§ **Exercise instructions**: For the word "CUDA", find each line in the entries where it occurs and copy that line.

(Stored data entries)
● ● ● ● ●

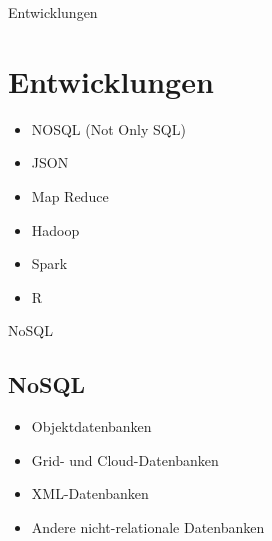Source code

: \documentclass[11pt]{beamer}
\begin{document}
\begin{frame}{Entwicklungen}
\section{Entwicklungen}
	\begin{itemize}
	\item NOSQL (Not Only SQL)
	\item JSON 
	\item Map Reduce
	\item Hadoop
	\item Spark
	\item R
	\end{itemize}
\end{frame}



%

\begin{frame}{NoSQL}
\subsection{NoSQL}
\begin{itemize}
\item Objektdatenbanken
\item Grid- und Cloud-Datenbanken
\item XML-Datenbanken
\item Andere nicht-relationale Datenbanken
\end{itemize}
\end{frame}
\end{document}

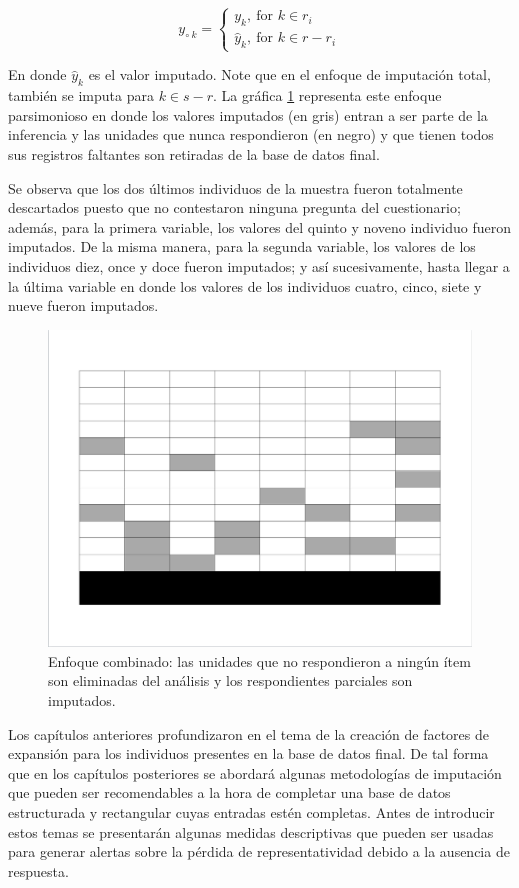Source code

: \documentclass[
  12pt,
]{book}
\begin{document}
\[
y_{\circ \  k} = 
\begin{cases}
y_k, \ \text{for $k \in r_i$} \\
\hat{y}_k, \ \text{for $k \in r - r_i$}
\end{cases}
\]

En donde \(\hat{y}_k\) es el valor imputado. Note que en el enfoque de imputación total, también se imputa para \(k \in s-r\). La gráfica \ref{fig:figenfcomb} representa este enfoque parsimonioso en donde los valores imputados (en gris) entran a ser parte de la inferencia y las unidades que nunca respondieron (en negro) y que tienen todos sus registros faltantes son retiradas de la base de datos final.

Se observa que los dos últimos individuos de la muestra fueron totalmente descartados puesto que no contestaron ninguna pregunta del cuestionario; además, para la primera variable, los valores del quinto y noveno individuo fueron imputados. De la misma manera, para la segunda variable, los valores de los individuos diez, once y doce fueron imputados; y así sucesivamente, hasta llegar a la última variable en donde los valores de los individuos cuatro, cinco, siete y nueve fueron imputados.

\begin{figure}
\includegraphics[width=0.5\linewidth]{Pics/j5} \caption{Enfoque combinado: las unidades que no respondieron a ningún ítem son eliminadas del análisis y los respondientes parciales son imputados.}\label{fig:figenfcomb}
\end{figure}

Los capítulos anteriores profundizaron en el tema de la creación de factores de expansión para los individuos presentes en la base de datos final. De tal forma que en los capítulos posteriores se abordará algunas metodologías de imputación que pueden ser recomendables a la hora de completar una base de datos estructurada y rectangular cuyas entradas estén completas. Antes de introducir estos temas se presentarán algunas medidas descriptivas que pueden ser usadas para generar alertas sobre la pérdida de representatividad debido a la ausencia de respuesta.
\end{document}
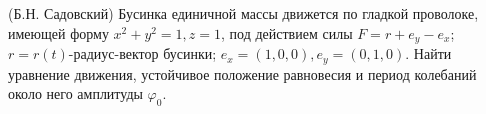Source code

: (Б.Н. Садовский)
Бусинка единичной массы движется по гладкой проволоке, имеющей
форму $x^2+y^2=1,z=1$, под действием силы $F=r+e_y-e_x$;
$r=r(t)$-радиус-вектор бусинки; $e_x=(1,0,0),e_y=(0,1,0)$. Найти уравнение
движения, устойчивое положение равновесия и период колебаний около
него амплитуды $\varphi_0$.

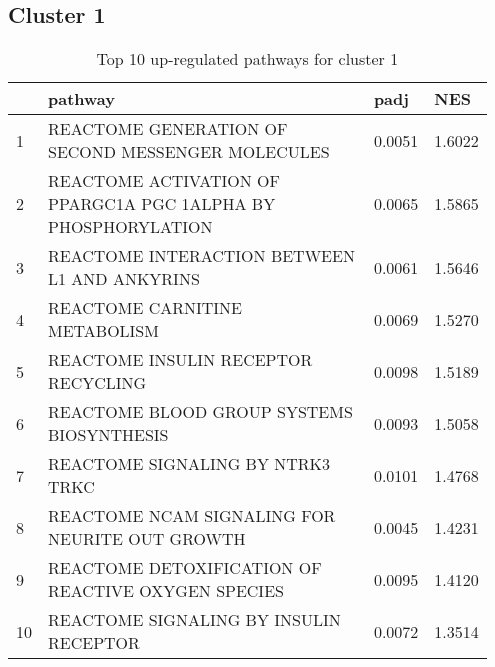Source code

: \documentclass{article}
\begin{document}
\subsection{Cluster 1 }
\begin{table}[H]
\centering
\begin{tabular}{p{0.05\linewidth}p{0.7\linewidth}p{0.1\linewidth}p{0.1\linewidth}}
  \hline
 & pathway & padj & NES \\ 
  \hline
1 & REACTOME GENERATION OF SECOND MESSENGER MOLECULES & 0.0051 & 1.6022 \\ 
  2 & REACTOME ACTIVATION OF PPARGC1A PGC 1ALPHA BY PHOSPHORYLATION & 0.0065 & 1.5865 \\ 
  3 & REACTOME INTERACTION BETWEEN L1 AND ANKYRINS & 0.0061 & 1.5646 \\ 
  4 & REACTOME CARNITINE METABOLISM & 0.0069 & 1.5270 \\ 
  5 & REACTOME INSULIN RECEPTOR RECYCLING & 0.0098 & 1.5189 \\ 
  6 & REACTOME BLOOD GROUP SYSTEMS BIOSYNTHESIS & 0.0093 & 1.5058 \\ 
  7 & REACTOME SIGNALING BY NTRK3 TRKC & 0.0101 & 1.4768 \\ 
  8 & REACTOME NCAM SIGNALING FOR NEURITE OUT GROWTH & 0.0045 & 1.4231 \\ 
  9 & REACTOME DETOXIFICATION OF REACTIVE OXYGEN SPECIES & 0.0095 & 1.4120 \\ 
  10 & REACTOME SIGNALING BY INSULIN RECEPTOR & 0.0072 & 1.3514 \\ 
   \hline
\end{tabular}
\caption{Top 10 up-regulated pathways for cluster 1} 
\label{tab:q3_2_1}
\end{table}
\end{document}
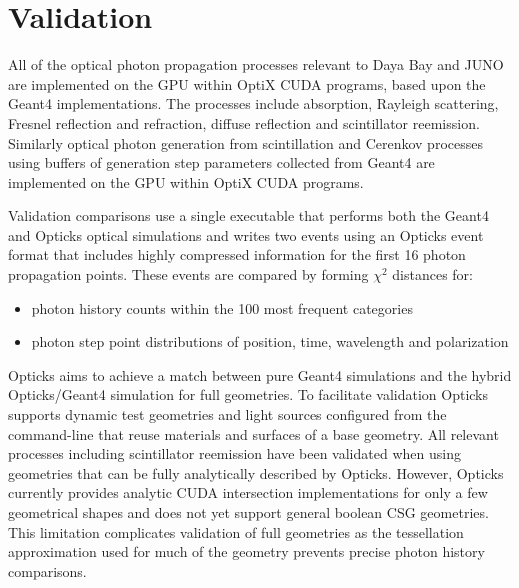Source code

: \documentclass[a4paper]{jpconf}
\begin{document}
\section{Validation}


All of the optical photon propagation processes relevant to Daya Bay and JUNO
are implemented on the GPU within OptiX CUDA programs, based upon the Geant4 implementations. 
The processes include absorption, Rayleigh scattering, Fresnel reflection and refraction, diffuse reflection
and scintillator reemission. Similarly optical photon generation from scintillation and Cerenkov processes
using buffers of generation step parameters collected from Geant4
are implemented on the GPU within OptiX CUDA programs.

Validation comparisons use a single executable that performs both
the Geant4 and Opticks optical simulations and writes two events using
an Opticks event format that includes highly compressed information
for the first 16 photon propagation points.
These events are compared by forming $\chi^{2}$ distances for:

\begin{itemize}
\item photon history counts within the 100 most frequent categories
\item photon step point distributions of position, time, wavelength and polarization 
\end{itemize}

Opticks aims to achieve a match between pure Geant4 simulations and the hybrid 
Opticks/Geant4 simulation for full geometries. 
To facilitate validation Opticks supports dynamic test geometries and light sources
configured from the command-line that reuse materials and surfaces of a base geometry.
All relevant processes including scintillator reemission have been validated 
when using geometries that can be fully analytically described by Opticks. 
However, Opticks currently provides analytic CUDA intersection implementations 
for only a few geometrical shapes and does not yet support general boolean CSG geometries.  
This limitation complicates validation of full geometries as the tessellation 
approximation used for much of the geometry prevents precise photon history comparisons.
\end{document}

● ● ● ● ●

§ **Response area**:
are implemented on the GPU within OptiX CUDA programs, based upon the Geant4 implementations. 
are implemented on the GPU within OptiX CUDA programs.
However, Opticks currently provides analytic CUDA intersection implementations 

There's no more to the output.